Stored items
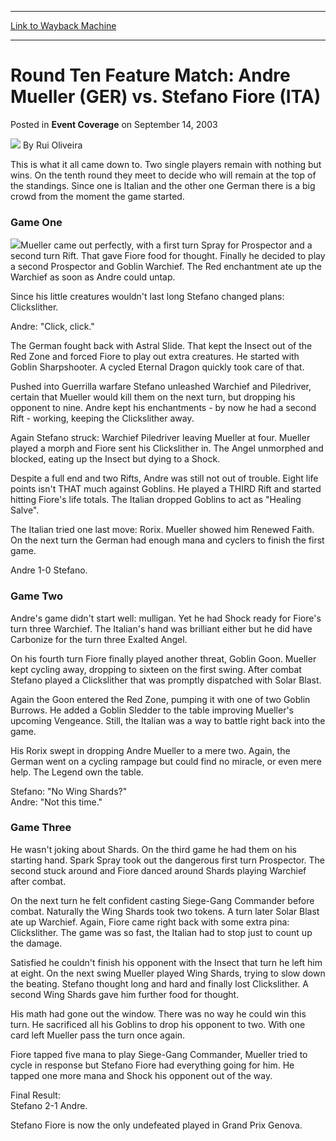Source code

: 
---
[Link to Wayback Machine](https://web.archive.org/web/20220812095034/https://magic.wizards.com/en/articles/archive/event-coverage/round-ten-feature-match-andre-mueller-ger-vs-stefano-fiore-ita-2003)

[_metadata_:author]:- "Rui Oliveira"
[_metadata_:description]:- "This is what it all came down to. Two single players remain with nothing but wins. On the tenth round they meet to decide who will remain at the top of the standings. Since one is Italian and the other one German there is a big crowd from the moment the game started.Game OneMueller came out perfectly, with a first turn Spray for Prospector and a second turn Rift. That gave"
[_metadata_:generator]:- "Drupal 7 (http://drupal.org)"
[_metadata_:node]:- "774846"
[_metadata_:publish_date]:- "2003-09-14"
[_metadata_:source]:- "div-main-content"
[_metadata_:title]:- "Round Ten Feature Match: Andre Mueller (GER) vs. Stefano Fiore (ITA)"
[_metadata_:wayback_capture_timestamp]:- "2022-08-12 09:50:34"
[_metadata_:wayback_raw_url]:- "https://web.archive.org/web/20220812095034id_/https://magic.wizards.com/en/articles/archive/event-coverage/round-ten-feature-match-andre-mueller-ger-vs-stefano-fiore-ita-2003"
[_metadata_:wayback_url]:- "https://magic.wizards.com/en/articles/archive/event-coverage/round-ten-feature-match-andre-mueller-ger-vs-stefano-fiore-ita-2003"
---


Round Ten Feature Match: Andre Mueller (GER) vs. Stefano Fiore (ITA)
====================================================================



 Posted in **Event Coverage**
 on September 14, 2003 






![](https://media.magic.wizards.com/styles/auth_small/public/generic-avatar-150_103.png)
By Rui Oliveira











This is what it all came down to. Two single players remain with nothing but wins. On the tenth round they meet to decide who will remain at the top of the standings. Since one is Italian and the other one German there is a big crowd from the moment the game started.

### Game One

![](https://media.magic.wizards.com/image_legacy_migration/sideboard/images/gpgen03/a964.jpg)Mueller came out perfectly, with a first turn Spray for Prospector and a second turn Rift. That gave Fiore food for thought. Finally he decided to play a second Prospector and Goblin Warchief. The Red enchantment ate up the Warchief as soon as Andre could untap.

Since his little creatures wouldn't last long Stefano changed plans: Clickslither.

Andre: "Click, click."

The German fought back with Astral Slide. That kept the Insect out of the Red Zone and forced Fiore to play out extra creatures. He started with Goblin Sharpshooter. A cycled Eternal Dragon quickly took care of that.

Pushed into Guerrilla warfare Stefano unleashed Warchief and Piledriver, certain that Mueller would kill them on the next turn, but dropping his opponent to nine. Andre kept his enchantments - by now he had a second Rift - working, keeping the Clickslither away.

Again Stefano struck: Warchief Piledriver leaving Mueller at four. Mueller played a morph and Fiore sent his Clickslither in. The Angel unmorphed and blocked, eating up the Insect but dying to a Shock.

Despite a full end and two Rifts, Andre was still not out of trouble. Eight life points isn't THAT much against Goblins. He played a THIRD Rift and started hitting Fiore's life totals. The Italian dropped Goblins to act as "Healing Salve".

The Italian tried one last move: Rorix. Mueller showed him Renewed Faith. On the next turn the German had enough mana and cyclers to finish the first game.

Andre 1-0 Stefano.

### Game Two

Andre's game didn't start well: mulligan. Yet he had Shock ready for Fiore's turn three Warchief. The Italian's hand was brilliant either but he did have Carbonize for the turn three Exalted Angel.

On his fourth turn Fiore finally played another threat, Goblin Goon. Mueller kept cycling away, dropping to sixteen on the first swing. After combat Stefano played a Clickslither that was promptly dispatched with Solar Blast.

Again the Goon entered the Red Zone, pumping it with one of two Goblin Burrows. He added a Goblin Sledder to the table improving Mueller's upcoming Vengeance. Still, the Italian was a way to battle right back into the game.

His Rorix swept in dropping Andre Mueller to a mere two. Again, the German went on a cycling rampage but could find no miracle, or even mere help. The Legend own the table.

Stefano: "No Wing Shards?"  
 Andre: "Not this time."

### Game Three

He wasn't joking about Shards. On the third game he had them on his starting hand. Spark Spray took out the dangerous first turn Prospector. The second stuck around and Fiore danced around Shards playing Warchief after combat.

On the next turn he felt confident casting Siege-Gang Commander before combat. Naturally the Wing Shards took two tokens. A turn later Solar Blast ate up Warchief. Again, Fiore came right back with some extra pina: Clickslither. The game was so fast, the Italian had to stop just to count up the damage.

Satisfied he couldn't finish his opponent with the Insect that turn he left him at eight. On the next swing Mueller played Wing Shards, trying to slow down the beating. Stefano thought long and hard and finally lost Clickslither. A second Wing Shards gave him further food for thought.

His math had gone out the window. There was no way he could win this turn. He sacrificed all his Goblins to drop his opponent to two. With one card left Mueller pass the turn once again.

Fiore tapped five mana to play Siege-Gang Commander, Mueller tried to cycle in response but Stefano Fiore had everything going for him. He tapped one more mana and Shock his opponent out of the way.

Final Result:  
 Stefano 2-1 Andre.

Stefano Fiore is now the only undefeated played in Grand Prix Genova.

How to complete this task: For this exercise, retype the data above exactly and skip every image.

Answer box:
Source code

: 
---
[Link to Wayback Machine](https://web.archive.org/web/20220812095034/https://magic.wizards.com/en/articles/archive/event-coverage/round-ten-feature-match-andre-mueller-ger-vs-stefano-fiore-ita-2003)

[_metadata_:author]:- "Rui Oliveira"
[_metadata_:description]:- "This is what it all came down to. Two single players remain with nothing but wins. On the tenth round they meet to decide who will remain at the top of the standings. Since one is Italian and the other one German there is a big crowd from the moment the game started.Game OneMueller came out perfectly, with a first turn Spray for Prospector and a second turn Rift. That gave"
[_metadata_:generator]:- "Drupal 7 (http://drupal.org)"
[_metadata_:node]:- "774846"
[_metadata_:publish_date]:- "2003-09-14"
[_metadata_:source]:- "div-main-content"
[_metadata_:title]:- "Round Ten Feature Match: Andre Mueller (GER) vs. Stefano Fiore (ITA)"
[_metadata_:wayback_capture_timestamp]:- "2022-08-12 09:50:34"
[_metadata_:wayback_raw_url]:- "https://web.archive.org/web/20220812095034id_/https://magic.wizards.com/en/articles/archive/event-coverage/round-ten-feature-match-andre-mueller-ger-vs-stefano-fiore-ita-2003"
[_metadata_:wayback_url]:- "https://magic.wizards.com/en/articles/archive/event-coverage/round-ten-feature-match-andre-mueller-ger-vs-stefano-fiore-ita-2003"
---


Round Ten Feature Match: Andre Mueller (GER) vs. Stefano Fiore (ITA)
====================================================================



 Posted in **Event Coverage**
 on September 14, 2003 






![](https://media.magic.wizards.com/styles/auth_small/public/generic-avatar-150_103.png)
By Rui Oliveira











This is what it all came down to. Two single players remain with nothing but wins. On the tenth round they meet to decide who will remain at the top of the standings. Since one is Italian and the other one German there is a big crowd from the moment the game started.

### Game One

![](https://media.magic.wizards.com/image_legacy_migration/sideboard/images/gpgen03/a964.jpg)Mueller came out perfectly, with a first turn Spray for Prospector and a second turn Rift. That gave Fiore food for thought. Finally he decided to play a second Prospector and Goblin Warchief. The Red enchantment ate up the Warchief as soon as Andre could untap.

Since his little creatures wouldn't last long Stefano changed plans: Clickslither.

Andre: "Click, click."

The German fought back with Astral Slide. That kept the Insect out of the Red Zone and forced Fiore to play out extra creatures. He started with Goblin Sharpshooter. A cycled Eternal Dragon quickly took care of that.

Pushed into Guerrilla warfare Stefano unleashed Warchief and Piledriver, certain that Mueller would kill them on the next turn, but dropping his opponent to nine. Andre kept his enchantments - by now he had a second Rift - working, keeping the Clickslither away.

Again Stefano struck: Warchief Piledriver leaving Mueller at four. Mueller played a morph and Fiore sent his Clickslither in. The Angel unmorphed and blocked, eating up the Insect but dying to a Shock.

Despite a full end and two Rifts, Andre was still not out of trouble. Eight life points isn't THAT much against Goblins. He played a THIRD Rift and started hitting Fiore's life totals. The Italian dropped Goblins to act as "Healing Salve".

The Italian tried one last move: Rorix. Mueller showed him Renewed Faith. On the next turn the German had enough mana and cyclers to finish the first game.

Andre 1-0 Stefano.

### Game Two

Andre's game didn't start well: mulligan. Yet he had Shock ready for Fiore's turn three Warchief. The Italian's hand was brilliant either but he did have Carbonize for the turn three Exalted Angel.

On his fourth turn Fiore finally played another threat, Goblin Goon. Mueller kept cycling away, dropping to sixteen on the first swing. After combat Stefano played a Clickslither that was promptly dispatched with Solar Blast.

Again the Goon entered the Red Zone, pumping it with one of two Goblin Burrows. He added a Goblin Sledder to the table improving Mueller's upcoming Vengeance. Still, the Italian was a way to battle right back into the game.

His Rorix swept in dropping Andre Mueller to a mere two. Again, the German went on a cycling rampage but could find no miracle, or even mere help. The Legend own the table.

Stefano: "No Wing Shards?"  
 Andre: "Not this time."

### Game Three

He wasn't joking about Shards. On the third game he had them on his starting hand. Spark Spray took out the dangerous first turn Prospector. The second stuck around and Fiore danced around Shards playing Warchief after combat.

On the next turn he felt confident casting Siege-Gang Commander before combat. Naturally the Wing Shards took two tokens. A turn later Solar Blast ate up Warchief. Again, Fiore came right back with some extra pina: Clickslither. The game was so fast, the Italian had to stop just to count up the damage.

Satisfied he couldn't finish his opponent with the Insect that turn he left him at eight. On the next swing Mueller played Wing Shards, trying to slow down the beating. Stefano thought long and hard and finally lost Clickslither. A second Wing Shards gave him further food for thought.

His math had gone out the window. There was no way he could win this turn. He sacrificed all his Goblins to drop his opponent to two. With one card left Mueller pass the turn once again.

Fiore tapped five mana to play Siege-Gang Commander, Mueller tried to cycle in response but Stefano Fiore had everything going for him. He tapped one more mana and Shock his opponent out of the way.

Final Result:  
 Stefano 2-1 Andre.

Stefano Fiore is now the only undefeated played in Grand Prix Genova.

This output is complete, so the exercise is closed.